Hexaware is back on the bourses. What should investors expect?
Subscribe to enjoy similar stories. New Delhi: Public listings are usually sober events. The CEO takes the stage and talks about the journey followed by the ringing of the bell to signal the start of the company’s public launch.
But Hexaware Technologies’ February 19 listing was like a party. The moment the 33-year-old, Mumbai headquartered company’s stock started trading on the bourses, the celebratory mood at the bell-ringing ceremony was unmistakable. Unlike the usual quiet corporate gatherings, Hexaware’s leadership, employees, and investors made it a grand affair—more like a millennial after-party than a solemn listing event.
And why not?

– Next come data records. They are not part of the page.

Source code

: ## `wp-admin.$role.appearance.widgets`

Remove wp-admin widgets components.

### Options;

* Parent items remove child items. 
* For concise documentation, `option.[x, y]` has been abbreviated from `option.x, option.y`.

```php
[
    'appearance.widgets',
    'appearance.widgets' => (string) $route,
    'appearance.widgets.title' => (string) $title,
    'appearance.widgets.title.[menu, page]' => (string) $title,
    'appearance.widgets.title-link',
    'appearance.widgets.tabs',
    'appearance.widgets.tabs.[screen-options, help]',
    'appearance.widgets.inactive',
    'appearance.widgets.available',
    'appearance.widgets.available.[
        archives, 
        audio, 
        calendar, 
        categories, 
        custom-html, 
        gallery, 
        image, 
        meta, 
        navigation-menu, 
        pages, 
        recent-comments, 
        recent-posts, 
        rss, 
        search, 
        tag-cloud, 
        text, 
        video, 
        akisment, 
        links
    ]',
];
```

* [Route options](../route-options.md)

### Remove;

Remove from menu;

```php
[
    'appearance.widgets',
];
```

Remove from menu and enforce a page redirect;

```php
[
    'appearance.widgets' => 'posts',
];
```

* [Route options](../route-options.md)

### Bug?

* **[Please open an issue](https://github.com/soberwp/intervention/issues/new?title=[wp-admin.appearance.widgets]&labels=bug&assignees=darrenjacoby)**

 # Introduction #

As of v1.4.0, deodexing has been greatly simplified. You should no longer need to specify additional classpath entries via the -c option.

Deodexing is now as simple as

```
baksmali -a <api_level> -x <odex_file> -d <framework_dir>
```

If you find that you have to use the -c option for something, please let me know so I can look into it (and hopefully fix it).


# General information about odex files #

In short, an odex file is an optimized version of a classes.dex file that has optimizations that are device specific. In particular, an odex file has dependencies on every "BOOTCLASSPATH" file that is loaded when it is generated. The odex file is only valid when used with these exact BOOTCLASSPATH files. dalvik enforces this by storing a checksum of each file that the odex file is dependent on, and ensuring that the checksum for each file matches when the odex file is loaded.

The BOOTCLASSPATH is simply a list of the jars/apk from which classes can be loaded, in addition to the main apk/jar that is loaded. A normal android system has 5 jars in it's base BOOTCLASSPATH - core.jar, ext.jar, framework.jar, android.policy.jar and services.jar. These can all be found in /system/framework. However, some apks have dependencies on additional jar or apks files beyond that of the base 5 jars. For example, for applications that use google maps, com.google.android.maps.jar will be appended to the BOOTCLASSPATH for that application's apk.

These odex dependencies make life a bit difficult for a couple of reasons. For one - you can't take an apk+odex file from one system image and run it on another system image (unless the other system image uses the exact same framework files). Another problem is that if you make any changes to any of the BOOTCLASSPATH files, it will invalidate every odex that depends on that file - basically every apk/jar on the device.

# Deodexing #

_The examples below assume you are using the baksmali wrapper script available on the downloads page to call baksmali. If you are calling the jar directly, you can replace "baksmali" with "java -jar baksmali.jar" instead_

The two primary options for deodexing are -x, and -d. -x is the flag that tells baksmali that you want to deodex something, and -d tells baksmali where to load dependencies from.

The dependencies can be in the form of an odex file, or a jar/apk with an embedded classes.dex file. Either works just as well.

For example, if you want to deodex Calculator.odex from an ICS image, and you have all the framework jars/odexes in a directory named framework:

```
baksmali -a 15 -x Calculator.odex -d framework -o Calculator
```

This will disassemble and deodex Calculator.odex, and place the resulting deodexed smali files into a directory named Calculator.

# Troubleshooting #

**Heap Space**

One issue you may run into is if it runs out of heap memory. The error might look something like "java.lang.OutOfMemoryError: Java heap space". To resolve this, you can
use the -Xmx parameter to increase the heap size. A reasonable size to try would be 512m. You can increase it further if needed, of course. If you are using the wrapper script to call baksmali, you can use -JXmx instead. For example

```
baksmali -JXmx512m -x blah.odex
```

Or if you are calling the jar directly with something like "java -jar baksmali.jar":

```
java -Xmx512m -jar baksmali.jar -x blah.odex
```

For a company that has transformed itself over the last decade, consistently delivering double digit revenue growth, returning to the public markets after delisting in 2020 was a milestone that symbolized its evolution from a lower-tier IT firm to a fast-growing contender aiming for the big league. However, just weeks after the euphoria, the reality of market scrutiny hit hard. $1.43 billion Hexaware’s first post-IPO quarterly results (the company follows a January-December financial year) on 7 March failed to impress investors, and the stock took a beating.
The stock declined 6.75% to hit an intra-day low of ₹764 on the NSE. On 19 March, Hexaware closed at ₹736 on the BSE, down 3.09% from its previous close. But CEO R.
Srikrishna is unfazed. “Our numbers were very good. I know the market didn’t like it, but it’s going to take some time to educate it on our cyclicality," he said.